These unearned benefits aren't just perks. Privilege comes with power, specifically "unearned power conferred systematically," a term coined by anti-racist activist Peggy McIntosh (read her full essay, White Privilege: Unpacking the Invisible Knapsack, in this PDF). This means that people with privilege tend to have inherent power simply because.
But the greatest privilege that white people experience, according to Ibram X. Kendi, is the privilege of life itself (The Atlantic), a privilege made so acutely aware as we watch police brutality and COVID-19 highlight the inequities people in the United States – and around the world – experience because of race.
We need to remember that white privilege didn't happen by accident. These benefits are the product of a system that's built on white supremacy. White privilege wouldn't exist if we didn't live in a world that has been systemically marginalizing people of other races. You can see this play out in other forms of privilege, too. The privileges associated with being a cisgender man wouldn't be possible without a long history of patriarchy and sexism. So because we have created a society that aims to normalize white people in positions of power, we also normalize violence against other groups.
But that doesn't mean that your intersectionality excuses you from acknowledging and embracing your white privilege. Even if you grew up poor, or are marginalized by your sexual orientation, you still have white privilege if you identify as white. That racial privilege still gives you relative power to help dismantle racism, and can likely support you in advocating for the health and safety of other communities you're a part of, too.
Embracing privilege means living with the discomfort.

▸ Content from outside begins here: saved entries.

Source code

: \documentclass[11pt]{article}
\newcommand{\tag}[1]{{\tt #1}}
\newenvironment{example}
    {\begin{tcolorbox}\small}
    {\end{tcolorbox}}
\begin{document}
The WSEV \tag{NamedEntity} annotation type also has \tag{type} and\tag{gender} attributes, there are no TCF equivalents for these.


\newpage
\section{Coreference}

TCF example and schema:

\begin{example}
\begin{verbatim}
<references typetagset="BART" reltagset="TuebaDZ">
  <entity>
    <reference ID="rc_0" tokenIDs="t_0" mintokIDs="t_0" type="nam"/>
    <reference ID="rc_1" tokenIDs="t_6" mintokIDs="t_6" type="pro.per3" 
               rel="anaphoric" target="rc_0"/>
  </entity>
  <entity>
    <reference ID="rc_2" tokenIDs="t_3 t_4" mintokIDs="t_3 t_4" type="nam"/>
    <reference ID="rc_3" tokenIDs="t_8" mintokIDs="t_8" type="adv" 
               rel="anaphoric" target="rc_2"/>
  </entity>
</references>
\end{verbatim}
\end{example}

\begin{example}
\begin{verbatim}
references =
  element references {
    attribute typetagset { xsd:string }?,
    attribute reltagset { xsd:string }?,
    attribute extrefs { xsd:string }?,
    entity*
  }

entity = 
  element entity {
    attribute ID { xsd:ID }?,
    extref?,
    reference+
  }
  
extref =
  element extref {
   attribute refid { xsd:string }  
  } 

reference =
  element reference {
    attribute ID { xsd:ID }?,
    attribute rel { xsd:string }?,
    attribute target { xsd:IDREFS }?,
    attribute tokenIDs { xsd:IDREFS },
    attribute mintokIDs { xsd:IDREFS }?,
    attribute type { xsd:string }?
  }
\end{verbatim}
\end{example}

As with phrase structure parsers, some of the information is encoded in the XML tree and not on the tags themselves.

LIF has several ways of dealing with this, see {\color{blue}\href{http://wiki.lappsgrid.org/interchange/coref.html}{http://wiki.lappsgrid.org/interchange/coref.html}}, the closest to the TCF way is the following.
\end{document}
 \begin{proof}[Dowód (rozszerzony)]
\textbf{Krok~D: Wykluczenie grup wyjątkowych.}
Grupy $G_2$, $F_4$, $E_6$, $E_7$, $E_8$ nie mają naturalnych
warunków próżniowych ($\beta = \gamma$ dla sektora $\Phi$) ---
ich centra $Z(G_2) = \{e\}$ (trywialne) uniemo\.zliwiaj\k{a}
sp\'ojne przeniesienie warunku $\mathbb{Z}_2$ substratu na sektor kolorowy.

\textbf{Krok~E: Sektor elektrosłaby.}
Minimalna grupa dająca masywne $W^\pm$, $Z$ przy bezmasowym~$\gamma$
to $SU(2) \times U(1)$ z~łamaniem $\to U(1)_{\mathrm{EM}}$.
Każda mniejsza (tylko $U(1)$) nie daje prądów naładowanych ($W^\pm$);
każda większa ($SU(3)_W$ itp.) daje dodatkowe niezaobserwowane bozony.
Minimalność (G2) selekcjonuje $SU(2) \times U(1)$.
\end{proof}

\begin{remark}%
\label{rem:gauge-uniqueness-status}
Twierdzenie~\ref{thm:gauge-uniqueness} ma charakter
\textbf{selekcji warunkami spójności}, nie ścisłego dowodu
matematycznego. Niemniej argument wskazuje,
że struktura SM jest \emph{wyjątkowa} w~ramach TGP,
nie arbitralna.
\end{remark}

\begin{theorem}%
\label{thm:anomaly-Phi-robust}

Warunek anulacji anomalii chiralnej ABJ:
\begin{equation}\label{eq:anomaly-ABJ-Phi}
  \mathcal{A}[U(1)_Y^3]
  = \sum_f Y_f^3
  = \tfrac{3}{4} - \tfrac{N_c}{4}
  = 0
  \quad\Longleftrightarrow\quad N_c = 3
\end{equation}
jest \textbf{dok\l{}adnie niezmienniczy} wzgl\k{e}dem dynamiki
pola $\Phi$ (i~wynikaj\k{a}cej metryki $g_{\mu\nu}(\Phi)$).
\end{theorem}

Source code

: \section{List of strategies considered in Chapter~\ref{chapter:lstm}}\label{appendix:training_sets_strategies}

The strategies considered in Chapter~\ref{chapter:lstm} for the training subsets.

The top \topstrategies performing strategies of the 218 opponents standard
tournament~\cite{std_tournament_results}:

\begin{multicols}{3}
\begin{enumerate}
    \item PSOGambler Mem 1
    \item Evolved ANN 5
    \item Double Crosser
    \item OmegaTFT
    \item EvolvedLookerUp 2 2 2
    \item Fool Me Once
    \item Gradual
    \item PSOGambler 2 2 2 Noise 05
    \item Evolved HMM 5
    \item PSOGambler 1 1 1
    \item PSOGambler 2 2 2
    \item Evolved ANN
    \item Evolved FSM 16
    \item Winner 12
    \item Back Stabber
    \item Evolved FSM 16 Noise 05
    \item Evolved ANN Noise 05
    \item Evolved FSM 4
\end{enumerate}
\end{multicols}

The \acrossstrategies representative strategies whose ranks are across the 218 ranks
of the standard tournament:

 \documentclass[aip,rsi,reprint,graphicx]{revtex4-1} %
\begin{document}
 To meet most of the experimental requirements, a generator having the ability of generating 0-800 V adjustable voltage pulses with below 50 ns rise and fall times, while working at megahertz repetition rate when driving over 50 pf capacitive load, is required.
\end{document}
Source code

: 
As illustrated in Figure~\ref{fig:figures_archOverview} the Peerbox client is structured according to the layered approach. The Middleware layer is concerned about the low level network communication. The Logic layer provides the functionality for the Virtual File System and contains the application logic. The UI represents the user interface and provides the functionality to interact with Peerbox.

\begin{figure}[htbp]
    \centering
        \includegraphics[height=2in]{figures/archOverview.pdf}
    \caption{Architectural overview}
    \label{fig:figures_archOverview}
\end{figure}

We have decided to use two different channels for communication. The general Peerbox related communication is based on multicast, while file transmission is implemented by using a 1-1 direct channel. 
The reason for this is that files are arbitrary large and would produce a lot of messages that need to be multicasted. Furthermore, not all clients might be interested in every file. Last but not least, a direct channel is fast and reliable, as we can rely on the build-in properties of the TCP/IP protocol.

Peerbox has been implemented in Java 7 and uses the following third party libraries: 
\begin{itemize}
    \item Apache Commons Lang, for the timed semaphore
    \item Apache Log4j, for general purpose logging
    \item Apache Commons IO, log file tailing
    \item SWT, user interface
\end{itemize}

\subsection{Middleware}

With this privilege comes the responsibility not just to leverage this power, but move through the emotions that come with it. Unpacking privilege and its contributions to centuries of harm is not easeful work, but necessary. And remember that these difficult emotions can prevent you from being a more active part of the dismantling work.

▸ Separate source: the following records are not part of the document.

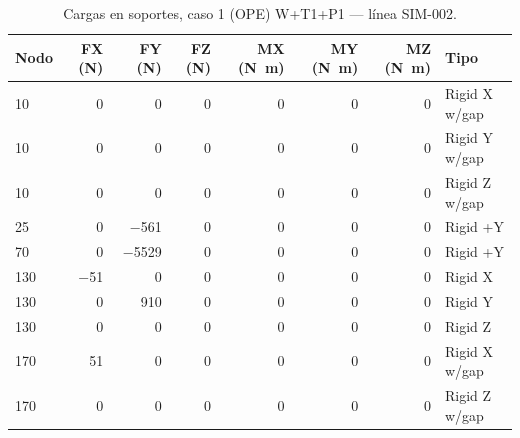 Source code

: \begin{table}[htbp]
  \centering
  \footnotesize
  \caption{Cargas en soportes, caso 1 (OPE) W+T1+P1 — línea SIM-002.}
  \label{tab:restricciones-ope}
  \begin{tabular}{lrrrrrrl}
    \toprule
    Nodo & FX (\si{N}) & FY (\si{N}) & FZ (\si{N}) & MX (\si{N.m}) & MY (\si{N.m}) & MZ (\si{N.m}) & Tipo \\
    \midrule
    10 & \num{0} & \num{0} & \num{0} & \num{0} & \num{0} & \num{0} & Rigid X w/gap \\
    10 & \num{0} & \num{0} & \num{0} & \num{0} & \num{0} & \num{0} & Rigid Y w/gap \\
    10 & \num{0} & \num{0} & \num{0} & \num{0} & \num{0} & \num{0} & Rigid Z w/gap \\
    25 & \num{0} & \num{-561} & \num{0} & \num{0} & \num{0} & \num{0} & Rigid +Y \\
    70 & \num{0} & \num{-5529} & \num{0} & \num{0} & \num{0} & \num{0} & Rigid +Y \\
    130 & \num{-51} & \num{0} & \num{0} & \num{0} & \num{0} & \num{0} & Rigid X \\
    130 & \num{0} & \num{910} & \num{0} & \num{0} & \num{0} & \num{0} & Rigid Y \\
    130 & \num{0} & \num{0} & \num{0} & \num{0} & \num{0} & \num{0} & Rigid Z \\
    170 & \num{51} & \num{0} & \num{0} & \num{0} & \num{0} & \num{0} & Rigid X w/gap \\
    170 & \num{0} & \num{0} & \num{0} & \num{0} & \num{0} & \num{0} & Rigid Z w/gap \\
    \bottomrule
  \end{tabular}
\end{table}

White fragility, for example, looks at how quickly people that benefit from white privilege can become defensive or angry when privilege is challenged (KQED). And white guilt and white shame, two other difficult emotions that can arise when processing white supremacy and the violence it upholds, can be debilitating.

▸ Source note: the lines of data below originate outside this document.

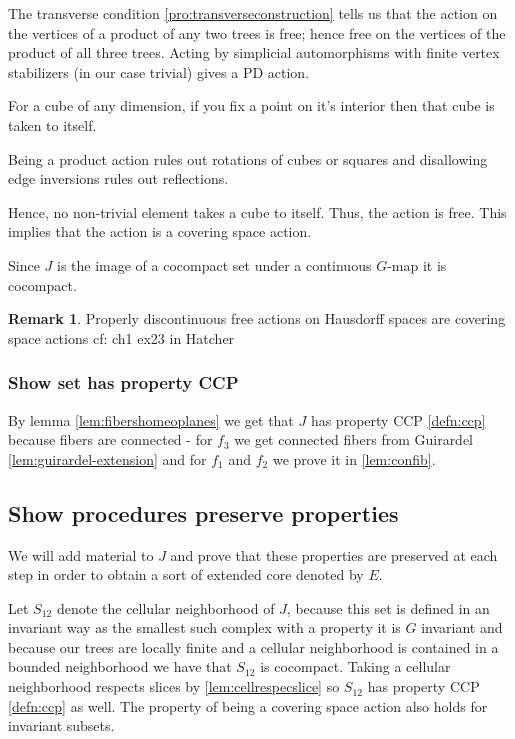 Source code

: \documentclass[12pt,parskip=full]{report}
\theoremstyle{plain}
\theoremstyle{definition}
\newtheorem{rmk}[thm]{Remark}
\begin{document}
    
        
        The transverse condition \ref{pro:transverseconstruction} tells us that the action on the vertices of a product of any two trees is free; hence free on the vertices of the product of all three trees. Acting by simplicial automorphisms with finite vertex stabilizers (in our case trivial) gives a PD action. 
        
        For a cube of any dimension, if you fix a point on it's interior then that cube is taken to itself.
        
        Being a product action rules out rotations of cubes or squares and disallowing edge inversions rules out reflections.
        
        Hence, no non-trivial element takes a cube to itself. Thus, the action is free. This implies that the action is a covering space action.
        
        Since \(J\) is the image of a cocompact set under a continuous \(G\)-map it is cocompact.
        
        \begin{rmk}
            Properly discontinuous free actions on Hausdorff spaces are covering space actions cf: ch1 ex23 in Hatcher
        \end{rmk}

\subsubsection{Show set has property CCP}
        
        By lemma \ref{lem:fibershomeoplanes} we get that \(J\) has property CCP \ref{defn:ccp} because fibers are connected - for $f_3$ we get connected fibers from Guirardel \ref{lem:guirardel-extension} and for $f_1$ and $f_2$ we prove it in \ref{lem:confib}.

\subsection{Show procedures preserve properties}

We will add material to $J$ and prove that these properties are preserved at each step in order to obtain a sort of extended core denoted by $E$.

Let \(S_{12}\) denote the cellular neighborhood of \(J\), because this set is defined in an invariant way as the smallest such complex with a property it is \(G\) invariant and because our trees are locally finite and a cellular neighborhood is contained in a bounded neighborhood we have that \(S_{12}\) is cocompact. Taking a cellular neighborhood respects slices by \ref{lem:cellrespecslice}  so \(S_{12}\) has property CCP \ref{defn:ccp} as well. The property of being a covering space action also holds for invariant subsets.
        
\end{document}
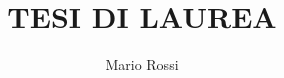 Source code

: \documentclass[12pt,twoside,a4paper,fleqn,openright]{book}
\author{Mario Rossi}
\title{TESI DI LAUREA}
\begin{document}

\maketitle

\pagestyle{empty}

\tableofcontents


\pagestyle{fancyplain}
\addtolength{\headwidth}{\marginparsep}
\addtolength{\headwidth}{\marginparwidth}
\renewcommand{\chaptermark}[1]{\markboth{{\chaptername\ \thechapter}\ \--- #1}{}} %
\renewcommand{\sectionmark}[1]{\markright{\thesection\ \ #1}}
\lhead[\fancyplain{}{\thepage}]{\fancyplain{}{\emph\rightmark}}
\rhead[\fancyplain{}{\emph\leftmark}]{\fancyplain{}{\thepage}}
\cfoot{}

         
         

\begin{comment} 


\listoffigures

\listoftables

\end{comment}
\end{document}
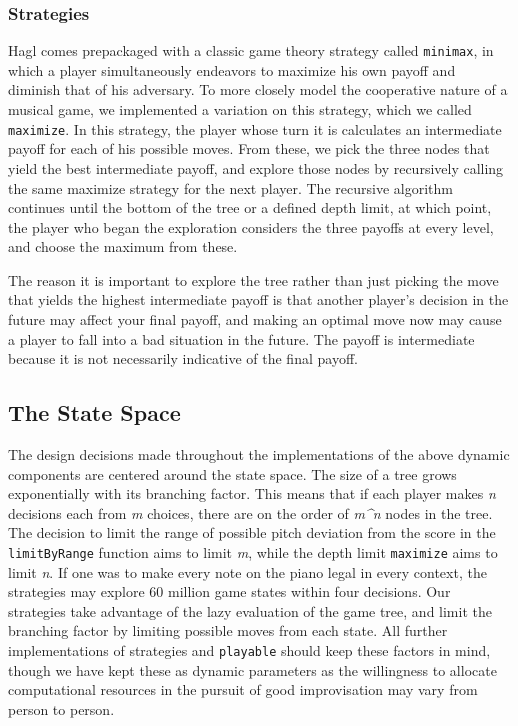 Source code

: \documentclass{article}
\begin{document}
\subsubsection{Strategies}

Hagl comes prepackaged with a classic game theory strategy
called \texttt{minimax}, in which a player simultaneously endeavors to
maximize his own payoff and diminish that of his adversary. To more
closely model the cooperative nature of a musical game, we implemented a
variation on this strategy, which we called \texttt{maximize}. In this
strategy, the player whose turn it is calculates an intermediate payoff
for each of his possible moves. From these, we pick the three nodes that
yield the best intermediate payoff, and explore those nodes by
recursively calling the same maximize strategy for the next player. The
recursive algorithm continues until the bottom of the tree or a defined
depth limit, at which point, the player who began the exploration
considers the three payoffs at every level, and choose the maximum from
these.

The reason it is important to explore the tree rather than
just picking the move that yields the highest intermediate payoff is
that another player's decision in the future may affect your final
payoff, and making an optimal move now may cause a player to fall into a
bad situation in the future. The payoff is intermediate because it is
not necessarily indicative of the final
payoff.

\subsection{The State Space}

The design decisions made throughout the implementations of the above
dynamic components are centered around the state space. The size of a
tree grows exponentially with its branching factor. This means that if
each player makes \emph{n} decisions each from \emph{m} choices,
there are on the order of \emph{m\^{}n} nodes in the tree. The decision
to limit the range of possible pitch deviation from the score in the
\texttt{limitByRange} function aims to limit \emph{m}, while the depth
limit \texttt{maximize} aims to limit \emph{n}. If one was to make
every note on the piano legal in every context, the strategies may
explore 60 million game states within four
decisions. Our strategies take advantage of the lazy
evaluation of the game tree, and limit the branching factor by
limiting possible moves from each state. All further implementations of
strategies and \texttt{playable} should keep these factors in mind,
though we have kept these as dynamic parameters as the
willingness to allocate computational resources in the pursuit of good
improvisation may vary from person to person.
\end{document}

Also, understand the concept of "white exceptionalism," which anti-racism author and educator Layla F. Saad explains in her recent interview with NPR. This is an unhealthy practice where people who identify as white aim to label themselves as "one of the good ones," in attempts to shield themselves from their participation in the system. People who practice white exceptionalism have to believe that they're one of the good ones, but, according to Saad, there is no bad or good. "This isn't about your inherent goodness as a person. We're talking about the ways you're unaware of causing harm to other people. Because you're not aware" (NPR).
And searching to be good or bad is a privilege in itself. It's a practice of centering how the perpetrator is perceived, as opposed to the outcome for the individuals harmed.